Tourism in San Diego is no great boon to ethnic restaurants: In heavily touristed areas, visitors wage a war of attrition against authenticity. In Old Town, for instance, a formerly promising Argentinean restaurant has largely succumbed to customer pressure for standard border-Mex food. (Isn't that what Old Town eateries are supposed to serve?) Only a few South American specialties remain on that menu, and most of those (including the parillada) have devolved into dismal Argie-Baja hybrids.

The owners and staff of Puerto La Boca are resolved to stand firm. As food and beverage manager (and bartender) Gustavo Guerrero declares: "Our idea in opening Puerto La Boca here was to show the world -- starting with Americans -- how Argentine cooking tastes. We didn't want to do another Argentinean restaurant that Americanizes its food so they can sell more. This is how we Argentines eat, because of the customs of our immigrants, our flavors, our traditions. If you like it -- good! If you don't like it -- we're not going to change it." Me? I love it.

ABOUT PUERTO LA BOCA

Many of Puerto La Boca's regular patrons come from the large but scattered Argentinean community in Mission Beach, Pacific Beach, and La Jolla. Reef, a giant surf-apparel corporation headquartered in Kearny Mesa, was owned by Argentineans for 20 years until it was sold two months ago. "Those guys brought a lot of people [Argentineans] up there to work for them," says Gustavo. "The Argentineans who come to America have a little cultural background, college and so on, so we try to do something better than washing dishes.
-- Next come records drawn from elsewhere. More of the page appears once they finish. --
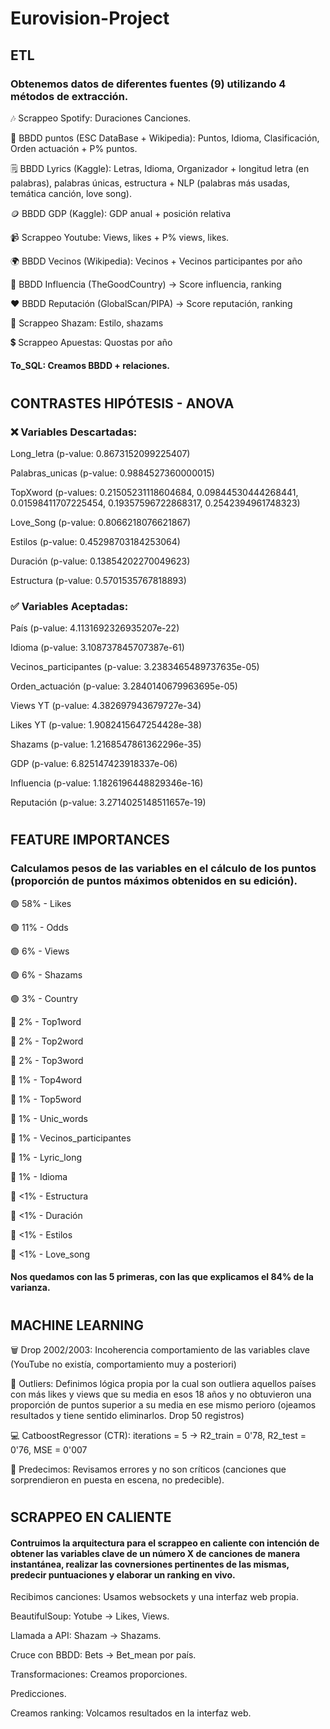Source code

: # Eurovision-Project

## ETL
### Obtenemos datos de diferentes fuentes (9) utilizando 4 métodos de extracción.
🎶 Scrappeo Spotify: Duraciones Canciones.

💯 BBDD puntos (ESC DataBase + Wikipedia): Puntos, Idioma, Clasificación, Orden actuación + P% puntos.

🗒️ BBDD Lyrics (Kaggle): Letras, Idioma, Organizador + longitud letra (en palabras), palabras únicas, estructura + NLP (palabras más usadas, temática canción, love song).

🪙 BBDD GDP (Kaggle): GDP anual + posición relativa

📹 Scrappeo Youtube: Views, likes + P% views, likes.

🌍 BBDD Vecinos (Wikipedia): Vecinos + Vecinos participantes por año

💪 BBDD Influencia (TheGoodCountry) -> Score influencia, ranking

❤️ BBDD Reputación (GlobalScan/PIPA) -> Score reputación, ranking

🔎 Scrappeo Shazam: Estilo, shazams

💲 Scrappeo Apuestas: Quostas por año

#### To_SQL: Creamos BBDD + relaciones.
#

## CONTRASTES HIPÓTESIS - ANOVA

### ❌ Variables Descartadas:
Long_letra (p-value: 0.8673152099225407)

Palabras_unicas (p-value: 0.9884527360000015)

TopXword (p-values: 0.21505231118604684, 0.09844530444268441, 0.01598411707225454, 0.19357596722868317, 0.2542394961748323)

Love_Song (p-value: 0.8066218076621867)

Estilos (p-value: 0.45298703184253064)

Duración (p-value: 0.13854202270049623)

Estructura (p-value: 0.5701535767818893)

### ✅ Variables Aceptadas:

País (p-value: 4.1131692326935207e-22)

Idioma (p-value: 3.108737845707387e-61)

Vecinos_participantes (p-value: 3.2383465489737635e-05)

Orden_actuación (p-value: 3.2840140679963695e-05)

Views YT (p-value: 4.382697943679727e-34)

Likes YT (p-value: 1.9082415647254428e-38)

Shazams (p-value: 1.2168547861362296e-35)

GDP (p-value: 6.825147423918337e-06)

Influencia (p-value: 1.1826196448829346e-16)

Reputación (p-value: 3.2714025148511657e-19)
#
## FEATURE IMPORTANCES
### Calculamos pesos de las variables en el cálculo de los puntos (proporción de puntos máximos obtenidos en su edición).

🟢 58% - Likes 

🟢 11% - Odds

🟢 6% - Views

🟢 6% - Shazams

🟢 3% - Country

🔴 2% - Top1word

🔴 2% - Top2word

🔴 2% - Top3word

🔴 1% - Top4word

🔴 1% - Top5word

🔴 1% - Unic_words

🔴 1% - Vecinos_participantes

🔴 1% - Lyric_long

🔴 1% - Idioma

🔴 <1% - Estructura

🔴 <1% - Duración

🔴 <1% - Estilos

🔴 <1% - Love_song 

#### Nos quedamos con las 5 primeras, con las que explicamos el 84% de la varianza.
#

## MACHINE LEARNING

🗑️ Drop 2002/2003: Incoherencia comportamiento de las variables clave (YouTube no existía, comportamiento muy a posteriori)

🤥 Outliers: Definimos lógica propia por la cual son outliera aquellos países con más likes y views que su media en esos 18 años y no obtuvieron una proporción de puntos superior a su media en ese mismo perioro (ojeamos resultados y tiene sentido eliminarlos. Drop 50 registros) 

💻 CatboostRegressor (CTR): iterations = 5 -> R2_train = 0'78, R2_test = 0'76, MSE = 0'007

🤔 Predecimos: Revisamos errores y no son críticos (canciones que sorprendieron en puesta en escena, no predecible).

#
## SCRAPPEO EN CALIENTE
#### Contruimos la arquitectura para el scrappeo en caliente con intención de obtener las variables clave de un número X de canciones de manera instantánea, realizar las covnersiones pertinentes de las mismas, predecir puntuaciones y elaborar un ranking en vivo.

Recibimos canciones: Usamos websockets y una interfaz web propia.

BeautifulSoup: Yotube -> Likes, Views.

Llamada a API: Shazam -> Shazams.

Cruce con BBDD: Bets -> Bet_mean por país.

Transformaciones: Creamos proporciones.

Predicciones.

Creamos ranking: Volcamos resultados en la interfaz web.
"The chef here is Argentinean, the owners are Argentinean, 80 percent of the staff is Argentinean. Like the owner said, 'We want to have a little piece of Buenos Aires in San Diego.' There are two owners, Frank Sanchez [who put up most of the money] and Jose Alfred Ciccone, who has 42 years' experience in the restaurant business. This is his 14th restaurant. [He's sold the other 13.] The last one was in Tijuana. He owned that restaurant for five years and sold it two months ago because he was moving to the United States.
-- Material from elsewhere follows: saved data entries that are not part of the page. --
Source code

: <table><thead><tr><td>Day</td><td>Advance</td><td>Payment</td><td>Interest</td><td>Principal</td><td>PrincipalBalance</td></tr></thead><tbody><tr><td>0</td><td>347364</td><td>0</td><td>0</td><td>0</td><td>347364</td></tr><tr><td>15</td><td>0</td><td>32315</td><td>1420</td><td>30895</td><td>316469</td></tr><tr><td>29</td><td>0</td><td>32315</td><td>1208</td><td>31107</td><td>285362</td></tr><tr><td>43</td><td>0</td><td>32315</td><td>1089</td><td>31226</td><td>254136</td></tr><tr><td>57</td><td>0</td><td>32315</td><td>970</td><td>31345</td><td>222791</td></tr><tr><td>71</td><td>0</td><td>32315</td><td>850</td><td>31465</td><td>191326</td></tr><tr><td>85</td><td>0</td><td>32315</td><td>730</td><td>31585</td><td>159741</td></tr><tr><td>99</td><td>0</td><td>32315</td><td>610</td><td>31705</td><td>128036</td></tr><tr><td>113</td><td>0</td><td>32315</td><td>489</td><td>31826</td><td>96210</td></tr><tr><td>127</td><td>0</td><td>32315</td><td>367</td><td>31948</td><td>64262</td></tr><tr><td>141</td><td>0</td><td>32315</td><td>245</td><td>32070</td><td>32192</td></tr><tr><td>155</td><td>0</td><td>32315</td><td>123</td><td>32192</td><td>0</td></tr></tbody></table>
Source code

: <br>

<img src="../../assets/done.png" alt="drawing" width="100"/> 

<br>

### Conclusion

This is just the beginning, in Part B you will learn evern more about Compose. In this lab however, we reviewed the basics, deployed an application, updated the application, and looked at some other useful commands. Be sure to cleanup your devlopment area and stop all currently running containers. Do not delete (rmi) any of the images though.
"This restaurant was under construction for a long time because of the codes. We wanted to do it the Argentinean way, but the building codes are different here. We did everything from scratch. It cost half a million dollars.

"We have the best line of Argentinean wines in the area. They cost from $20 to $125 -- we have nice prices. The way we work is Argentinean style. We want people to come back often. Instead of once a month and spend $200, we'd like them to come four times a month and spend $150. We like regulars, we like friends, we don't want people coming in once and you never see them again." (Note: Our meals for this review averaged less than $50 per person, including beverage, tip, and tax.)

"We get all our vegetables fresh almost every day. We have a tiny freezer, no walk-in. We get our beef from a meat processor who is used to working with Argentineans. It comes from a nice ranch in Texas. It is grass-fed like Argentinean beef, of course. We want that flavor, and it is healthier for people, too. We do our parillada with a lot of respect. We Argentineans look on the cow as our best friend, who feeds us all. So to go out to eat a parillada is something special for us."